News from Sapienza NLP

Sapienza NLP @ EMNLP 2022

3 papers at EMNLP!

Sapienza NLP has 3 papers accepted at EMNLP 2022! Check out our works on Semantic Role Labeling with Definition Modeling, Machine Translation Evaluation, and Euphemism detection! Here's the list of the EMNLP 2022 accepted papers:

  • Semantic Role Labeling Meets Definition Modeling: Using Natural Language to Describe Predicate-Argument Structures
  • MATESE: Machine Translation Evaluation as a Sequence Tagging Problem
  • EUREKA: EUphemism Recognition Enhanced through Knn-based methods and Augmentation


Semantic Role Labeling Meets Definition Modeling: Using Natural Language to Describe Predicate-Argument Structures

by S. Conia, E. Barba, A. Scirè, and R. Navigli

One of the common traits of past and present approaches for Semantic Role Labeling (SRL) is that they rely upon discrete labels drawn from a predefined linguistic inventory to classify predicate senses and their arguments. However, we argue this need not be the case. In this paper, we present an approach that leverages Definition Modeling to introduce a generalized formulation of SRL as the task of describing predicate-argument structures using natural language definitions instead of discrete labels. Our novel formulation takes a first step towards placing interpretability and flexibility foremost, and yet our experiments and analyses on PropBank-style and FrameNet-style, dependency-based and span-based SRL also demonstrate that a flexible model with an interpretable output does not necessarily come at the expense of performance. We release our software for research purposes at https://github.com/SapienzaNLP/dsrl .

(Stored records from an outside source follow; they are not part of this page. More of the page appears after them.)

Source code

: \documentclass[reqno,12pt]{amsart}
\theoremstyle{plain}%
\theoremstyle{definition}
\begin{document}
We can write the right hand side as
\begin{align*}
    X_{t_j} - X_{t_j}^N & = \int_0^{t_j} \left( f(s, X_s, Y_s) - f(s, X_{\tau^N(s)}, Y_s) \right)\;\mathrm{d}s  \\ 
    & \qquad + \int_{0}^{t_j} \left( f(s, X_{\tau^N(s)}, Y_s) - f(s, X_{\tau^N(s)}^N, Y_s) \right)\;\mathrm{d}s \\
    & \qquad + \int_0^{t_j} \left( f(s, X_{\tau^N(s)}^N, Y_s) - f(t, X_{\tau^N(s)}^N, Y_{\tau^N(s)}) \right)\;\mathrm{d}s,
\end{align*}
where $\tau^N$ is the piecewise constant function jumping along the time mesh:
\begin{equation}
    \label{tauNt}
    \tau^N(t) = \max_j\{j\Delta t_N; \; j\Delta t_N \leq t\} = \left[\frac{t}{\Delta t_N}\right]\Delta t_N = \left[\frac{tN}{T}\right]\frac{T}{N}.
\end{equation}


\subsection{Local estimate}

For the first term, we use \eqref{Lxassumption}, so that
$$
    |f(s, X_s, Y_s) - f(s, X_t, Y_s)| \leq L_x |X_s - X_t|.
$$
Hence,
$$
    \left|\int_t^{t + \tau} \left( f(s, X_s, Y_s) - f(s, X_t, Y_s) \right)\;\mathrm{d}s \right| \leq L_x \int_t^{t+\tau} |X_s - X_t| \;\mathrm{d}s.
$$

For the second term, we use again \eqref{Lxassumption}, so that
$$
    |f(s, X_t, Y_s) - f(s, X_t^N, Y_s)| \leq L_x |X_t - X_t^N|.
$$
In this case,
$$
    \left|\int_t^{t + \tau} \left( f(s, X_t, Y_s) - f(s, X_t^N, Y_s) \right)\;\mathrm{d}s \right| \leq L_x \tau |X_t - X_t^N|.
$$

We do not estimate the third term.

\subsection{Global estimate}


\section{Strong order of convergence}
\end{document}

MATESE: Machine Translation Evaluation as a Sequence Tagging Problem

by S. Perrella, L. Proietti, A. Scirè, N. Campolungo, and R. Navigli

Starting from last year, WMT human evaluation has been performed within the Multidimensional Quality Metrics (MQM) framework, where human annotators are asked to identify error spans in translations, alongside an error category and a severity. In this paper, we describe our submission to the WMT 2022 Metrics Shared Task, where we propose using the same paradigm for automatic evaluation: we present the MATESE metrics, which reframe machine translation evaluation as a sequence tagging problem. Our submission also includes a reference-free metric, denominated MATESE-QE. Despite the paucity of the openly available MQM data, our metrics obtain promising results, showing high levels of correlation with human judgements, while also enabling an evaluation that is interpretable. Moreover, MATESE-QE can also be employed in settings where it is infeasible to curate reference translations manually.

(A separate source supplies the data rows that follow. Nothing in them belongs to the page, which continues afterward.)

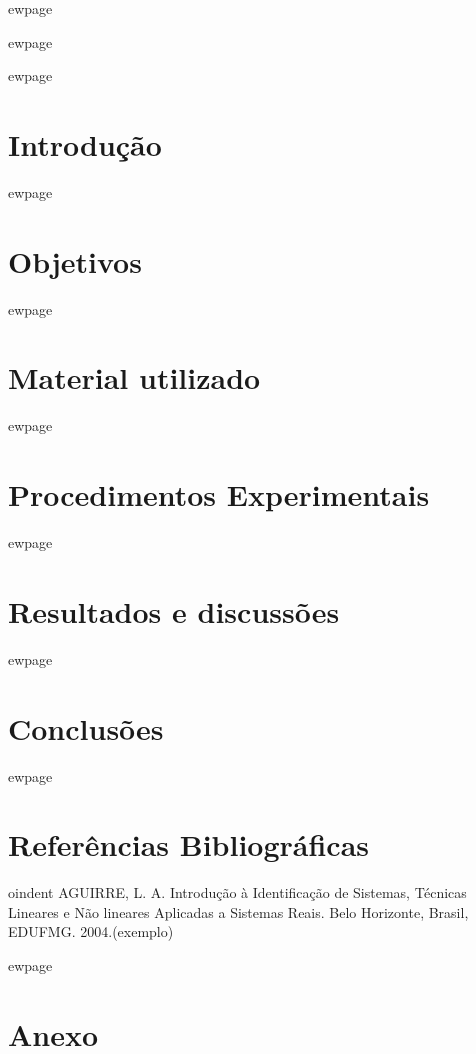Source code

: \documentclass[a4paper, 12pt]{article}
\begin{document}
ewpage

ewpage
\tableofcontents
\thispagestyle{empty}


ewpage
\section{Introdução}

ewpage
\section{Objetivos}

ewpage

\section{Material utilizado}


ewpage
\section{Procedimentos Experimentais}

ewpage
\section{Resultados e discussões}

ewpage

\section{Conclusões}

ewpage

\section*{Referências Bibliográficas}
\footnotesize{


oindent AGUIRRE, L. A. Introdução à Identificação de Sistemas, Técnicas Lineares e Não lineares Aplicadas a Sistemas Reais. Belo Horizonte, Brasil, EDUFMG. 2004.(exemplo)\\

}

ewpage
\section*{Anexo}
\end{document}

Eureka: EUphemism Recognition Enhanced Through KNN-based Methods and Augmentation

by S. S. Keh, R. Bharadwaj, E. Liu, S. Tedeschi, V. Gangal, and R. Navigli

We introduce EUREKA, an ensemble-based approach for performing automatic euphemism detection. We (1) identify and correct potentially mislabelled rows in the dataset, (2) curate an expanded corpus called EuphAug, (3) leverage model representations of Potentially Euphemistic Terms (PETs), and (4) explore using representations of semantically close sentences to aid in classification. Using our augmented dataset and kNN-based methods, EUREKA1 was able to achieve state-of-the-art results on the public leaderboard of the Euphemism Detection Shared Task, ranking first with a macro F1 score of 0.881.